É quase impossível para o cronista, que desde a sua desperdiçada juventude sofre de um irremediável pendor místico, evitar uma associação cabalística, mesmo bíblica, que permeia como um substrato ectoplásmico as crónicas mais recentes. Não é com efeito um caso fortuito que a última tenha sido a décima segunda, número de terminação, a evocar os apóstolos e o fim de Jesus Cristo. Esta, em contrapartida, ostenta o número treze, símbolo inequívoco da predominância aziaga de Judas Iscariotes, figura entre todas controversa, por ser o inimigo de Cristo que o ajudou a concretizar os seus planos, diabo sem o qual não haveria Céu, deus ex machina feito mais tarde demónio, maldito pela sua bendita intervenção no plano divino que, embora o negasse, sempre contou com ele. Nada disto é realmente importante para esta crónica, como é evidente, e só é mencionado para mostrar a alguns espíritos, que exibiram uma certa preocupação quanto ao número fatal, que tudo é relativo, como provou o velho Einstein na sua famosa teoria, cujo imorredoiro enunciado é, “bem, sabe, isso depende, é relativo”.

Serve esta erudita introdução para vos dizer, à sua maneira cambaleante, e exuberantemente caótica, que a comissão responsável pela edição das crónicas da mesa 19 decidiu, após auscultar as opiniões disponíveis em comentário, e depois de severa e prolongada disputa interna, durante a qual o editor se chegou a ferir a si mesmo num olho, numa discordância das suas próprias opiniões que, infelizmente, não fez escola, mas decidiu então a comissão, repetimos, manter a publicação destas crónicas, subsistindo, todavia, um clima de abertura para quaisquer dissenções que se venham a revelar. Isto determinado, há agora naturalmente que escrever uma crónica. Pois que não seja isso um problema, vamos a ela, antes que esfrie.

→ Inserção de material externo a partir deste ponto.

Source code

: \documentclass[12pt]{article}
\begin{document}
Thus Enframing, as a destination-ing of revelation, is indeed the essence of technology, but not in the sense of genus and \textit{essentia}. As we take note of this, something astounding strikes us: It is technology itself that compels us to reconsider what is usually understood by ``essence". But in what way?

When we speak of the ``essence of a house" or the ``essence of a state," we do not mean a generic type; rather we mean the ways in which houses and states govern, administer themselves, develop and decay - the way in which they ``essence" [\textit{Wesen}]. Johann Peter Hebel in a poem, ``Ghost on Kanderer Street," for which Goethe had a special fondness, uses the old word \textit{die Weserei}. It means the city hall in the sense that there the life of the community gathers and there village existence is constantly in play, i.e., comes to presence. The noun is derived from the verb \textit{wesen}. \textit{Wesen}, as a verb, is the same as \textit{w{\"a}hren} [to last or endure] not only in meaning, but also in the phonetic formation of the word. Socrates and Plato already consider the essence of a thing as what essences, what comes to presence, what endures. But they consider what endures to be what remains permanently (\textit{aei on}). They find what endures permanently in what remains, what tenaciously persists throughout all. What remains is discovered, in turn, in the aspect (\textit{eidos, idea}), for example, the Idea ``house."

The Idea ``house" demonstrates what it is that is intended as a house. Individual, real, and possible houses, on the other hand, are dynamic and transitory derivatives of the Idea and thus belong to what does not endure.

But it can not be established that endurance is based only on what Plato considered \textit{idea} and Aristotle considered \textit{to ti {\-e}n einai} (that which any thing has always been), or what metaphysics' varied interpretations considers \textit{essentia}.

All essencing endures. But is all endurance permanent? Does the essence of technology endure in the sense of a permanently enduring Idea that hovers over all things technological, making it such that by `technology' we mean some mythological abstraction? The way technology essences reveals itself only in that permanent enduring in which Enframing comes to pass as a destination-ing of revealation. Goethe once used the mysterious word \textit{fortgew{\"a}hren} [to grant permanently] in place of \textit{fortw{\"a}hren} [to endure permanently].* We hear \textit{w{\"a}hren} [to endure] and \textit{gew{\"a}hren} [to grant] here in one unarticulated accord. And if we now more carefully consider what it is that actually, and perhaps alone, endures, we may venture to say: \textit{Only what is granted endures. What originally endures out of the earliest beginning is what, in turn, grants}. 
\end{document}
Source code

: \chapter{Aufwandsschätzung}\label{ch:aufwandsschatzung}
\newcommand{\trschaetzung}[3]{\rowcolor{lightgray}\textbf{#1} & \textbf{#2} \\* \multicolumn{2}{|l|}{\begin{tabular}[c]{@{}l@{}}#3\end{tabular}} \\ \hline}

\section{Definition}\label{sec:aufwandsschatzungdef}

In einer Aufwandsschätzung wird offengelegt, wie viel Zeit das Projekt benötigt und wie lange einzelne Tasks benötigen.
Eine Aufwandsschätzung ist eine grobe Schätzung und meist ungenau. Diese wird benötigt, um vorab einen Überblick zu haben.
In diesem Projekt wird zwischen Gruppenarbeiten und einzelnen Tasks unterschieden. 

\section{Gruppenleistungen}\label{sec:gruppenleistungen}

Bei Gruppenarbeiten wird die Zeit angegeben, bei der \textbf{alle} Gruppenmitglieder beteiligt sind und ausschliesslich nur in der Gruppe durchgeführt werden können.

A mesa 19 é acima de tudo uma tertúlia, e tal consiste, pela sua raridade, cada vez mais num laço sagrado. Nem sempre estamos juntos, como nem sempre temos opiniões iguais, mas são essas diferenças que nos unem, tal como essas distâncias nos aproximam. Esta semana foi disso paradigmática, com uma sardinhada que só envolveu quatro de nós, seguida de uma série de pedrinhas entre feriados, por onde só saltitaram os que tinham faltado à sardinhada. A ela faltou também a Vânia, por razões de força maior, que a obrigaram também a faltar às pedrinhas das semanas subsequentes. Que mal tem isso, afinal, se o sentido de unidade se não desfez?

Há entre nós um juramento que jamais foi dito, mas que se escreveu por si só no sangue de uma honradez primeva, coisa velha e que se supunha em desuso. É isto que autoriza a crer que, contra todas as canalhices do dia a dia, a tertúlia permanecerá coesa. E, enquanto tal se der, as crónicas cá estarão para lhe fazer justiça, nem que para isso tenham de se engalanar com o aziago treze, como foi o caso desta. A guarda morre, mas não se rende. A mesa 19 também não.

Esta, escusado será dizer, foi uma crónica de princípios, de tomada de posições, de definição de atitudes. A próxima, felizmente, será uma crónica interessante, divertida, até, isto no caso de mo permitirem, e não mo levarem a mal. Até lá, vão fazendo o favor de serem felizes.